Durante la Depresión, un millón de mexicanos, e incluso mexicano-americanos, fueron expulsados, junto con sus hijos nacidos en Estados Unidos, para ahorrarse costos de beneficencia o desalentar la sindicalización. Fueron bienvenidos de nuevo durante la Segunda Guerra Mundial y considerados “braceros” heroicos. Pero en los años 50, los mexicanos fueron reetiquetados como buscadores de beneficencia peligrosos.

En 1954, el Presidente Dwight D. Eisenhower envió al general Joseph Swing a “vigilar la frontera” con redadas en granjas y deportaciones sumarias que expulsaron a por lo menos un millón de personas. Al mismo tiempo, a los granjeros se les aseguró un nuevo suministro de trabajadores temporales a través del programa “braceros”, que pronto se duplicó a 400,000 al año.

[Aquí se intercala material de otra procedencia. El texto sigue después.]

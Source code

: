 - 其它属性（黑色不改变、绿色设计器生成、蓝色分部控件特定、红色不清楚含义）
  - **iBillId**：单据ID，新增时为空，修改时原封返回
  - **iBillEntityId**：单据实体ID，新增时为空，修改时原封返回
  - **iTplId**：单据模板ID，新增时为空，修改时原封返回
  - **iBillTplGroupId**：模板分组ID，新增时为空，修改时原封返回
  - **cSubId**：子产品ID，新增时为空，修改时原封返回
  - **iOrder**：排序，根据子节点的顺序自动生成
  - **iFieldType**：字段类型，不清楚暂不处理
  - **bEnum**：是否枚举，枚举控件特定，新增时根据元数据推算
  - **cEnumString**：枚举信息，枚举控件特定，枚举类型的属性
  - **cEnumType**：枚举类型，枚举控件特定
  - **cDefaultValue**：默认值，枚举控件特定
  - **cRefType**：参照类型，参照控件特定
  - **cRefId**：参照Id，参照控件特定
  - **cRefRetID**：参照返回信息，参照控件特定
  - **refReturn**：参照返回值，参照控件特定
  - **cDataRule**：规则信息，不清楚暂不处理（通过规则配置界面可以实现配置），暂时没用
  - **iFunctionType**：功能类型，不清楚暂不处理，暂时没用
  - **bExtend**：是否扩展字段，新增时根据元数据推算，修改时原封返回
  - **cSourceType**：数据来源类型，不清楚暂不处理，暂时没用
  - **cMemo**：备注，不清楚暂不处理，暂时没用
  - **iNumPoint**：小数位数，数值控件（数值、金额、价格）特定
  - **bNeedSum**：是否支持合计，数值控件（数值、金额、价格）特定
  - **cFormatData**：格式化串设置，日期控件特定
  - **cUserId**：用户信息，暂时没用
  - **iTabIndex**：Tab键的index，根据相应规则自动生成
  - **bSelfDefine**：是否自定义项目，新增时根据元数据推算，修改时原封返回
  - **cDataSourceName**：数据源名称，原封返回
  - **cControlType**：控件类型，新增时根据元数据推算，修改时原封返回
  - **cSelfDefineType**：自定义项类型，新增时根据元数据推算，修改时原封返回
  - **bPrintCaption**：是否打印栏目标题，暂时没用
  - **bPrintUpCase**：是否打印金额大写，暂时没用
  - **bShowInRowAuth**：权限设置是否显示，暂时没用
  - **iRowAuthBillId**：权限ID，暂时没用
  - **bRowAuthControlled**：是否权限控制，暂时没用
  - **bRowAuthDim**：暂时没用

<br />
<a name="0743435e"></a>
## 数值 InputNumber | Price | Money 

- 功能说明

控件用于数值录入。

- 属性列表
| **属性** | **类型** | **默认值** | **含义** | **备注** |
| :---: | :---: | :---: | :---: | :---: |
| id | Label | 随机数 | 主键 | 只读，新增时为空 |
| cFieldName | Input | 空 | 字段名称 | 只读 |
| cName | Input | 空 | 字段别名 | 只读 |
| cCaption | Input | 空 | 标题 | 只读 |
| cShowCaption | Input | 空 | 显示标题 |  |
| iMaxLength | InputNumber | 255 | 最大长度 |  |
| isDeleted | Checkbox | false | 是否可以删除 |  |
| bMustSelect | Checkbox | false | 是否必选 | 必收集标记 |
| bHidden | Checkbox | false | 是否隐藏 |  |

El patrón se desarrolló durante los años entre la Ley de Exclusión China de 1882 y las cuotas de 1929, conforme las crecientes barreras legales hicieron drásticamente más estrecha la puerta del frente de la nación. La meta era preservar el “carácter nórdico” del país contra los italianos y los judíos eurorientales, que habían empezado a llegar en grandes cantidades.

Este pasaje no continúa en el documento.